Here is the full code:

library(rstan)
options(mc.cores = parallel::detectCores() - 2)
rstan_options(auto_write = TRUE)

generatemixedcounts <- function(n = 6, N = 50, phi = 1, mu1 = 20, mu2 = 5, normal = F){
m <- matrix(NA, nrow = N, ncol = n)

## select some of the entries of the matrix
select <- sample(c(T,F), size = N, replace = T, prob = c(0.25, 0.75))

if (normal == T){
m[] <- rnorm(n = n*N, mean = mu1, sd = phi)
m[select, ] <- rnorm(n = n*sum(select), mean = mu2, sd = phi)
} else {
m[] <- rnbinom(n = n*N, mu = mu1, size = phi)
m[select, ] <- rnbinom(n = sum(select) * n, mu = mu2, size = phi)
}
return(m)
}

toy <- generatemixedcounts(N = 60, mu1 = 20, mu2 = 8, n = 6, phi = 3, normal = T)
standata <- list(y = toy, N = nrow(toy), n = ncol(toy))

write("
data {
int<lower=0> N;
int<lower=0> n;
real y[N,n];
}
parameters {
real <lower=0, upper=1> pi;
positive_ordered[2] mu;
real<lower=0> phi;
}
model {
vector[2] contributions;
for (j in 1:n){
for (i in 1:N) {
contributions[1] = log(pi) + normal_lpdf(y[i,j] | mu[2], phi);
contributions[2] = log(1 - pi) + normal_lpdf(y[i,j] | mu[1], phi);

target += log_sum_exp(contributions);

}
}
}

// posterior membership probabilities
generated quantities {
real pi_post[N];
for (i in 1:N) {
pi_post[i] = exp(normal_lpdf(y[i,] | mu[2], phi)) * pi / (exp(normal_lpdf(y[i,] | mu[2], phi)) * pi + exp(normal_lpdf(y[i,] | mu[1], phi)) * (1 - pi));
}
}

", file = "./mixturenorm_onepi.stan")

## MAP Estimation
# model <- stan_model(file = "./mixturenorm_onepi.stan")
# optimizing(model, data = standata, iter = 1000)

## Bayesian Estimation
stanfit_onepi <- rstan::stan(file = "./mixturenorm_onepi.stan",
data = standata,
iter = 1000, warmup = 500, thin = 1)
stanfit_onepi

library(shinystan)
launch_shinystan(stanfit_onepi)


Thank you very much!! :-)

you mean simply running the model for e.g. 20 observations? trying N = 3 and n = 6 did not make a difference :(

Trying the same for negative binomials failed unfortunately. With only one \pi, transitions diverge even with \phi = 100.

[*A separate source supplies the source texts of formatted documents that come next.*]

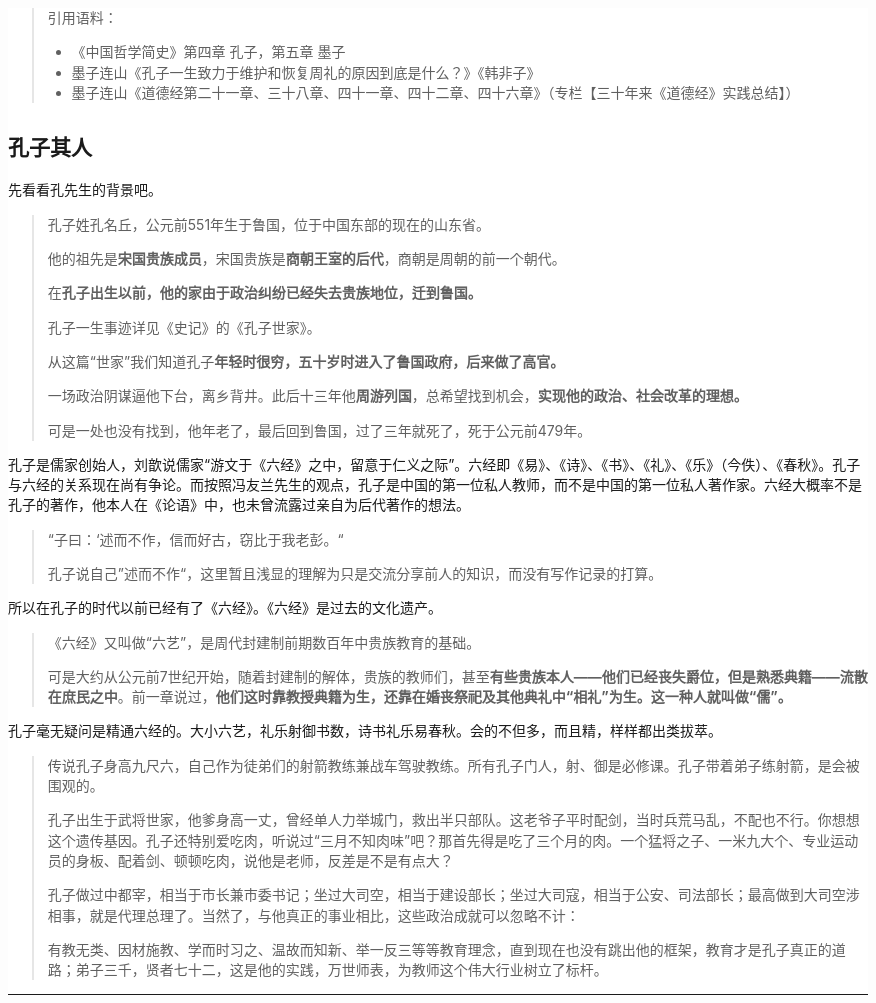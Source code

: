 





> 引用语料：
>
> - 《中国哲学简史》第四章 孔子，第五章 墨子
> - 墨子连山《孔子一生致力于维护和恢复周礼的原因到底是什么？》《韩非子》
> - 墨子连山《道德经第二十一章、三十八章、四十一章、四十二章、四十六章》（专栏【三十年来《道德经》实践总结】）



## 孔子其人

先看看孔先生的背景吧。

>孔子姓孔名丘，公元前551年生于鲁国，位于中国东部的现在的山东省。
>
>他的祖先是**宋国贵族成员**，宋国贵族是**商朝王室的后代**，商朝是周朝的前一个朝代。
>
>在**孔子出生以前，他的家由于政治纠纷已经失去贵族地位，迁到鲁国。**
>
>孔子一生事迹详见《史记》的《孔子世家》。
>
>从这篇“世家”我们知道孔子**年轻时很穷，五十岁时进入了鲁国政府，后来做了高官。**
>
>一场政治阴谋逼他下台，离乡背井。此后十三年他**周游列国**，总希望找到机会，**实现他的政治、社会改革的理想。**
>
>可是一处也没有找到，他年老了，最后回到鲁国，过了三年就死了，死于公元前479年。



孔子是儒家创始人，刘歆说儒家“游文于《六经》之中，留意于仁义之际”。六经即《易》、《诗》、《书》、《礼》、《乐》（今佚）、《春秋》。孔子与六经的关系现在尚有争论。而按照冯友兰先生的观点，孔子是中国的第一位私人教师，而不是中国的第一位私人著作家。六经大概率不是孔子的著作，他本人在《论语》中，也未曾流露过亲自为后代著作的想法。

> “子曰：‘述而不作，信而好古，窃比于我老彭。“
>
> 孔子说自己”述而不作“，这里暂且浅显的理解为只是交流分享前人的知识，而没有写作记录的打算。

所以在孔子的时代以前已经有了《六经》。《六经》是过去的文化遗产。

> 《六经》又叫做“六艺”，是周代封建制前期数百年中贵族教育的基础。
>
> 可是大约从公元前7世纪开始，随着封建制的解体，贵族的教师们，甚至**有些贵族本人——他们已经丧失爵位，但是熟悉典籍——流散在庶民之中**。前一章说过，**他们这时靠教授典籍为生，还靠在婚丧祭祀及其他典礼中“相礼”为生。这一种人就叫做“儒”。**

孔子毫无疑问是精通六经的。大小六艺，礼乐射御书数，诗书礼乐易春秋。会的不但多，而且精，样样都出类拔萃。

> 传说孔子身高九尺六，自己作为徒弟们的射箭教练兼战车驾驶教练。所有孔子门人，射、御是必修课。孔子带着弟子练射箭，是会被围观的。
>
> 孔子出生于武将世家，他爹身高一丈，曾经单人力举城门，救出半只部队。这老爷子平时配剑，当时兵荒马乱，不配也不行。你想想这个遗传基因。孔子还特别爱吃肉，听说过“三月不知肉味”吧？那首先得是吃了三个月的肉。一个猛将之子、一米九大个、专业运动员的身板、配着剑、顿顿吃肉，说他是老师，反差是不是有点大？
>
> 孔子做过中都宰，相当于市长兼市委书记；坐过大司空，相当于建设部长；坐过大司寇，相当于公安、司法部长；最高做到大司空涉相事，就是代理总理了。当然了，与他真正的事业相比，这些政治成就可以忽略不计：
>
> 有教无类、因材施教、学而时习之、温故而知新、举一反三等等教育理念，直到现在也没有跳出他的框架，教育才是孔子真正的道路；弟子三千，贤者七十二，这是他的实践，万世师表，为教师这个伟大行业树立了标杆。

---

The estimate for the higher mu in your ordered vector is running off to infinity because you did not specify a prior for the (components of the) ordered vector mu, which implies a uniform prior. I bet you get very different model behaviour when using proper priors for mu (although it will still be hard to estimate a difference bnyween the means if they are close).